Part-time CFO services | New Versus Used Vehicles?
Business owners have a hard time paying for and getting financing for the vehicles they need in their business says part-time CFO services. Helping business owners find and qualify for financing as well as making great purchasing decisions can help them not only by the equipment needed to further their business, but also can help them keep the cash in their business so they can use it as operating capital and avoid the pitfall of running out of money in their business.
Business owners should always consider financing when making asset purchases because by utilizing financing, they can keep the cash that they do have in their business where they need it. Part-time CFO services says even if a business owner has the cash to pay for an asset, they should always explore financing first. This way they can use debt as a tool to keep the cash flow in their business.
So what can business owners do if they are unable to qualify for conventional financing says part-time CFO service. They can always apply for the Canada small business financing loan, which is much easier to qualify for because the federal government is the guarantor, so bank so more relatable to loan business owners the money when previously the business owners couldnít get financing. This can help entrepreneurs get up to $350,000 to help them by vehicles and equipment for the businesses.
Business owners often think that leasing is a great option for them because often manufacturing companies offer extremely great rates that include 0% financing. Part-time CFO services cautions business owners on the following for this. Often leasing companies and manufacturers disguise they true rate by adding on application fees or financing charges after the fact. If leasing company offers a lower price to buy that asset in cash, chances are that company has just increased the price to hire their financing charge. Business owners can ask them three questions in order to calculate their own rate. They should ask how long is the term, what are the payments, and what would the price be if they paid in cash. By being diligent when considering leasing options, is as owners can make the best choice for them.
Once they have obtained financing, business owners believe that is going to be less of a strain on their cash flow to buy used vehicles and equipment then to buy brand new says part-time CFO service. This is actually not usually the case. Since terms for used vehicles are often much shorter than for new equipment, it is often not in the this ownerís best interest to purchase used, because those higher payments for a shorter term will be difficult. That difficult payments can put the business into a negative cash flow.
Another thing that business owners should take into consideration if they are considering purchasing used vehicles is whether there is going to be an increased cost to operate and maintain that vehicle. Part-time CFO service recommends business owners figuring out how much more expensive it will be to operate in fuel cost and to maintain that asset.
Robert Kiyosaki the author of Rich dad poor dad says good debt is a powerful tool, but bad debt can kill you, remembering this advice is really important says part-time CFO services when businesses are ready to make asset purchases for their company. Business owners who are ready to make purchases need to remember several things to not only maximize their cash flow in their business, but to make it the decision that is going to be beneficial to their bottom line.
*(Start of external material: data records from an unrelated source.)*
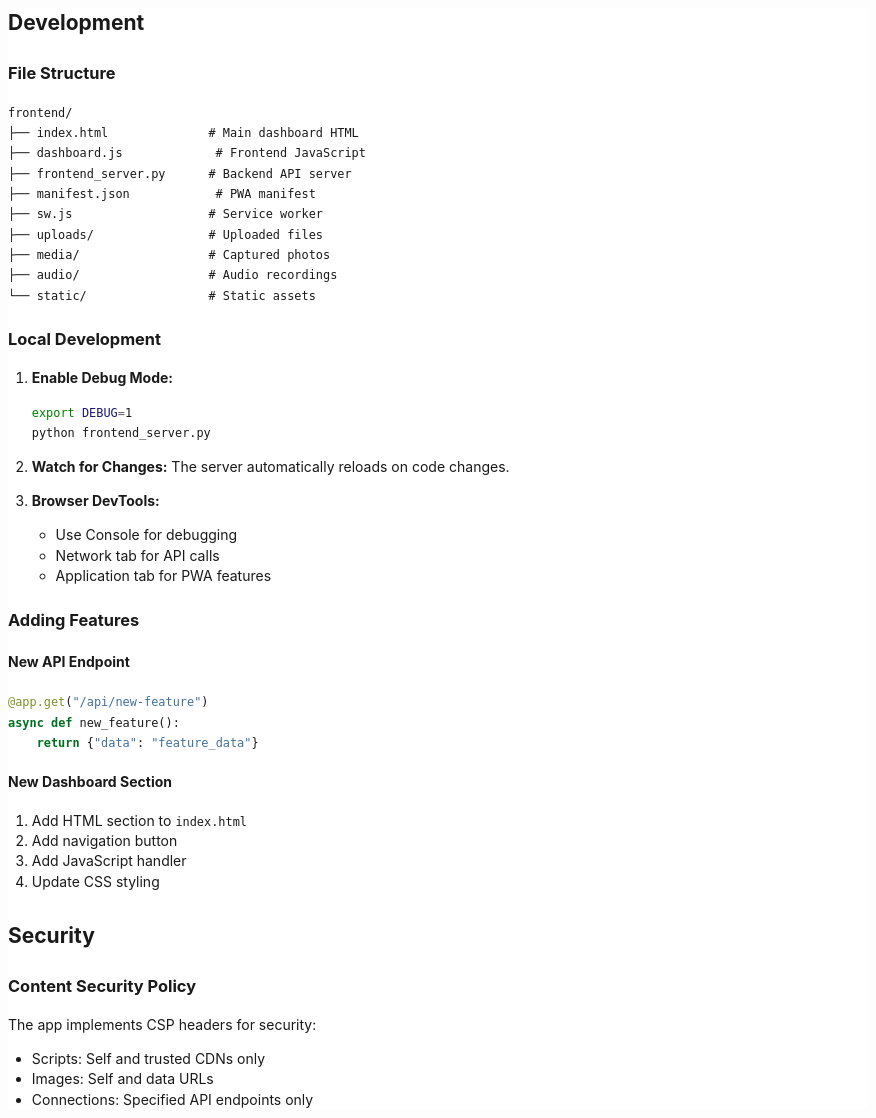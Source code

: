 ## Development

### File Structure
```
frontend/
├── index.html              # Main dashboard HTML
├── dashboard.js             # Frontend JavaScript
├── frontend_server.py      # Backend API server
├── manifest.json            # PWA manifest
├── sw.js                   # Service worker
├── uploads/                # Uploaded files
├── media/                  # Captured photos
├── audio/                  # Audio recordings
└── static/                 # Static assets
```

### Local Development

1. **Enable Debug Mode:**
   ```bash
   export DEBUG=1
   python frontend_server.py
   ```

2. **Watch for Changes:**
   The server automatically reloads on code changes.

3. **Browser DevTools:**
   - Use Console for debugging
   - Network tab for API calls
   - Application tab for PWA features

### Adding Features

#### New API Endpoint
```python
@app.get("/api/new-feature")
async def new_feature():
    return {"data": "feature_data"}
```

#### New Dashboard Section
1. Add HTML section to `index.html`
2. Add navigation button
3. Add JavaScript handler
4. Update CSS styling

## Security

### Content Security Policy
The app implements CSP headers for security:
- Scripts: Self and trusted CDNs only
- Images: Self and data URLs
- Connections: Specified API endpoints only
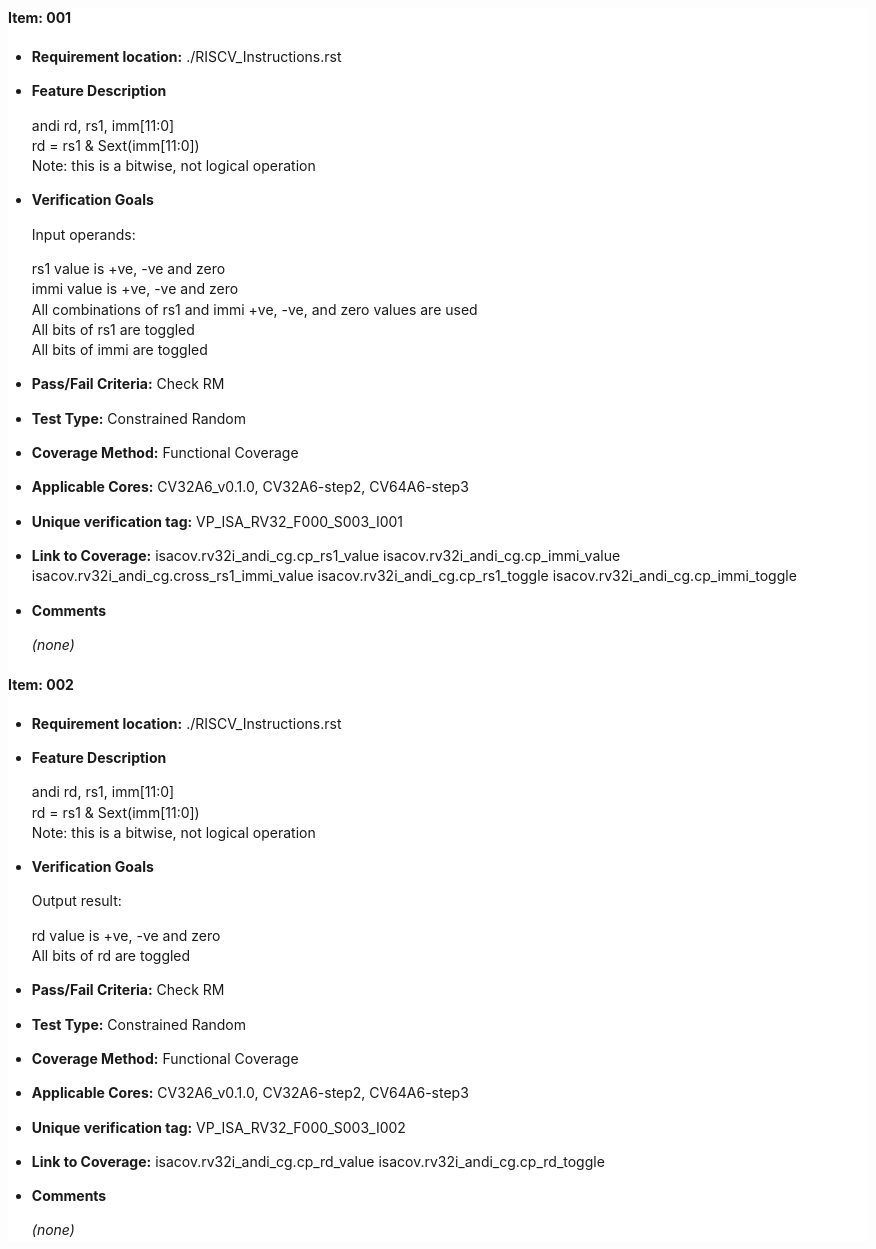#### Item: 001

* **Requirement location:** ./RISCV_Instructions.rst
* **Feature Description**
  
  andi rd, rs1, imm[11:0]  
  rd = rs1 &  Sext(imm[11:0])  
  Note: this is a bitwise, not logical operation
* **Verification Goals**
  
  Input operands:  
    
  rs1 value is +ve, -ve and zero  
  immi value is +ve, -ve and zero  
  All combinations of rs1 and immi +ve, -ve, and zero values are used  
  All bits of rs1 are toggled  
  All bits of immi are toggled
* **Pass/Fail Criteria:** Check RM
* **Test Type:** Constrained Random
* **Coverage Method:** Functional Coverage
* **Applicable Cores:** CV32A6_v0.1.0, CV32A6-step2, CV64A6-step3
* **Unique verification tag:** VP_ISA_RV32_F000_S003_I001
* **Link to Coverage:** isacov.rv32i_andi_cg.cp_rs1_value
isacov.rv32i_andi_cg.cp_immi_value
isacov.rv32i_andi_cg.cross_rs1_immi_value
isacov.rv32i_andi_cg.cp_rs1_toggle
isacov.rv32i_andi_cg.cp_immi_toggle
* **Comments**
  
  *(none)*  
  
#### Item: 002

* **Requirement location:** ./RISCV_Instructions.rst
* **Feature Description**
  
  andi rd, rs1, imm[11:0]  
  rd = rs1 &  Sext(imm[11:0])  
  Note: this is a bitwise, not logical operation
* **Verification Goals**
  
  Output result:  
    
  rd value is +ve, -ve and zero  
  All bits of rd are toggled
* **Pass/Fail Criteria:** Check RM
* **Test Type:** Constrained Random
* **Coverage Method:** Functional Coverage
* **Applicable Cores:** CV32A6_v0.1.0, CV32A6-step2, CV64A6-step3
* **Unique verification tag:** VP_ISA_RV32_F000_S003_I002
* **Link to Coverage:** isacov.rv32i_andi_cg.cp_rd_value
isacov.rv32i_andi_cg.cp_rd_toggle
* **Comments**
  
  *(none)*  
  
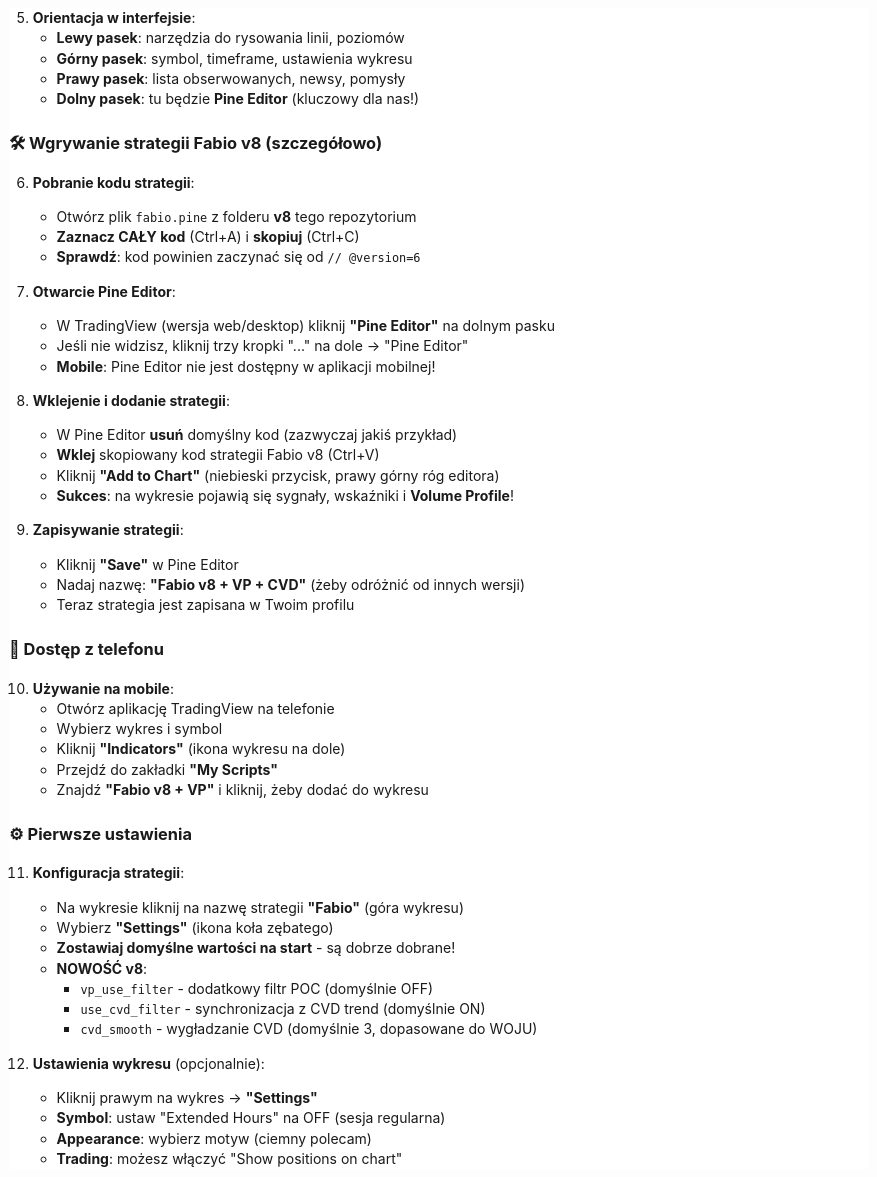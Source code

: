 5. **Orientacja w interfejsie**:
   * **Lewy pasek**: narzędzia do rysowania linii, poziomów
   * **Górny pasek**: symbol, timeframe, ustawienia wykresu
   * **Prawy pasek**: lista obserwowanych, newsy, pomysły
   * **Dolny pasek**: tu będzie **Pine Editor** (kluczowy dla nas!)

### 🛠️ Wgrywanie strategii Fabio v8 (szczegółowo)

6. **Pobranie kodu strategii**:
   * Otwórz plik `fabio.pine` z folderu **v8** tego repozytorium
   * **Zaznacz CAŁY kod** (Ctrl+A) i **skopiuj** (Ctrl+C)
   * **Sprawdź**: kod powinien zaczynać się od `// @version=6`

7. **Otwarcie Pine Editor**:
   * W TradingView (wersja web/desktop) kliknij **"Pine Editor"** na dolnym pasku
   * Jeśli nie widzisz, kliknij trzy kropki "..." na dole → "Pine Editor"
   * **Mobile**: Pine Editor nie jest dostępny w aplikacji mobilnej!

8. **Wklejenie i dodanie strategii**:
   * W Pine Editor **usuń** domyślny kod (zazwyczaj jakiś przykład)
   * **Wklej** skopiowany kod strategii Fabio v8 (Ctrl+V)
   * Kliknij **"Add to Chart"** (niebieski przycisk, prawy górny róg editora)
   * **Sukces**: na wykresie pojawią się sygnały, wskaźniki i **Volume Profile**!

9. **Zapisywanie strategii**:
   * Kliknij **"Save"** w Pine Editor
   * Nadaj nazwę: **"Fabio v8 + VP + CVD"** (żeby odróżnić od innych wersji)
   * Teraz strategia jest zapisana w Twoim profilu

### 📱 Dostęp z telefonu

10. **Używanie na mobile**:
    * Otwórz aplikację TradingView na telefonie
    * Wybierz wykres i symbol
    * Kliknij **"Indicators"** (ikona wykresu na dole)
    * Przejdź do zakładki **"My Scripts"**
    * Znajdź **"Fabio v8 + VP"** i kliknij, żeby dodać do wykresu

### ⚙️ Pierwsze ustawienia

11. **Konfiguracja strategii**:
    * Na wykresie kliknij na nazwę strategii **"Fabio"** (góra wykresu)
    * Wybierz **"Settings"** (ikona koła zębatego)
    * **Zostawiaj domyślne wartości na start** - są dobrze dobrane!
    * **NOWOŚĆ v8**: 
      * `vp_use_filter` - dodatkowy filtr POC (domyślnie OFF)
      * `use_cvd_filter` - synchronizacja z CVD trend (domyślnie ON)
      * `cvd_smooth` - wygładzanie CVD (domyślnie 3, dopasowane do WOJU)

12. **Ustawienia wykresu** (opcjonalnie):
    * Kliknij prawym na wykres → **"Settings"**
    * **Symbol**: ustaw "Extended Hours" na OFF (sesja regularna)
    * **Appearance**: wybierz motyw (ciemny polecam)
    * **Trading**: możesz włączyć "Show positions on chart"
One of the big problems that business owners run into when they need to make purchases is that they are unable to qualify for financing says part-time CFO service. They may believe that financing is a great option for them, and even better option than financing because leasing companies often advertise an extremely great rate. Business owners need to be very cautious anytime a leasing company advertises out rate that is lower than baseballís prime because often those lease rates are simply fabricated. They disguise the true price with things like application fees or financing charges. A common tactic used by manufacturing companies in these companies is to advertise their percent financing. If the business owner is able to get a reduced price by paying in cash, they can be assured that the finance charges just added into the price as a lump-sum. Despite these issues, leasing can be a good secondary tool, as long as business owners are smart about it. They should be able to calculate their own risk by asking what their payments are, how long is the term, and if they would save money if they paid in cash.
Instead of leasing, business owners who are unable to get traditional financing can always apply for the Canada small business financing loan, which will give them up to $350,000 in order to buy equipment and vehicles. The reason why this is available to businesses that werenít able to get traditional loans, is because this loan is backed by the federal government. When business owners have been turned down for regular financing, this is an option they should investigate says part-time CFO services.
Once a business owner is ready to make their purchase, they need to make the best purchase for them, and some advice part-time CFO services has for business owners who are buying brand-new, is not to over buy. They should figure out exactly what they need, and then by a reliable and functional vehicle or equipment that is at the beginning of the usage cycle. It may be very tempting especially when buying brand-new by a fancy vehicle with all of the bells and whistles, that business owners need to be cautious, and ensure that their only buying what they need in order to minimize the effect on their bottom line.